[PROBLEM TO SOLVE]
Please restate each line of the data below exactly. Omit all images.

(INPUT FOR THIS TASK begins)

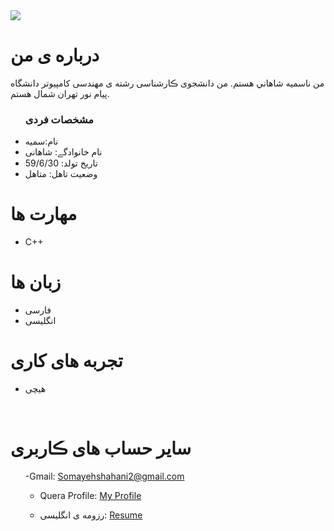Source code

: <img src="https://avatars.githubusercontent.com/u/82943111?s=400&u=bba8046d0306fa12e3d38b5978ce194e2b73247a&v=4"/>

 <h1> درباره ی من</h1>
  <p> من ناسميه شاهاني هستم. من دانشجوی ڪارشناسی رشته ی مهندسی کامپیوتر دانشگاه پیام نور تهران شمال  هستم.</p>
  
  <ul>
    <h3> مشخصات فردی</h3>
  <li>نام:سمیه</li>
  <li>نام خانوادگے: شاهانی</li>
  <li>تاریخ تولد: 59/6/30</li>
  <li>وضعیت تاهل: متاهل</li>

</ul>

  
<h1>مهارت ها</h1>

<ul>
    <li>C++</li>
</ul>
<h1> زبان ها</h1>
<ul>
  <li>فارسی</li>
    <li>انگلیسی</li>
</ul>

<h1> تجربه های کاری </h1>
<ul>
   <li>هیچی</li>
</ul>

<br/>

<h1> سایر حساب های ڪاربری </h1>
<ul>
 

 
   -Gmail: Somayehshahani2@gmail.com
   - Quera Profile: <a href="https://quera.ir/profile/somayeshahani">My Profile</a>


   - رزومه ی انگلیسی: <a href="https://somayehshahani.github.io/resume.en/"> Resume </a>
</ul>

(INPUT FOR THIS TASK ends)

[SOLVED EXERCISE]
Source code

: <img src="https://avatars.githubusercontent.com/u/82943111?s=400&u=bba8046d0306fa12e3d38b5978ce194e2b73247a&v=4"/>

 <h1> درباره ی من</h1>
  <p> من ناسميه شاهاني هستم. من دانشجوی ڪارشناسی رشته ی مهندسی کامپیوتر دانشگاه پیام نور تهران شمال  هستم.</p>
  
  <ul>
    <h3> مشخصات فردی</h3>
  <li>نام:سمیه</li>
  <li>نام خانوادگے: شاهانی</li>
  <li>تاریخ تولد: 59/6/30</li>
  <li>وضعیت تاهل: متاهل</li>

</ul>

  
<h1>مهارت ها</h1>

<ul>
    <li>C++</li>
</ul>
<h1> زبان ها</h1>
<ul>
  <li>فارسی</li>
    <li>انگلیسی</li>
</ul>

<h1> تجربه های کاری </h1>
<ul>
   <li>هیچی</li>
</ul>

<br/>

<h1> سایر حساب های ڪاربری </h1>
<ul>
 

 
   -Gmail: Somayehshahani2@gmail.com
   - Quera Profile: <a href="https://quera.ir/profile/somayeshahani">My Profile</a>


   - رزومه ی انگلیسی: <a href="https://somayehshahani.github.io/resume.en/"> Resume </a>
</ul>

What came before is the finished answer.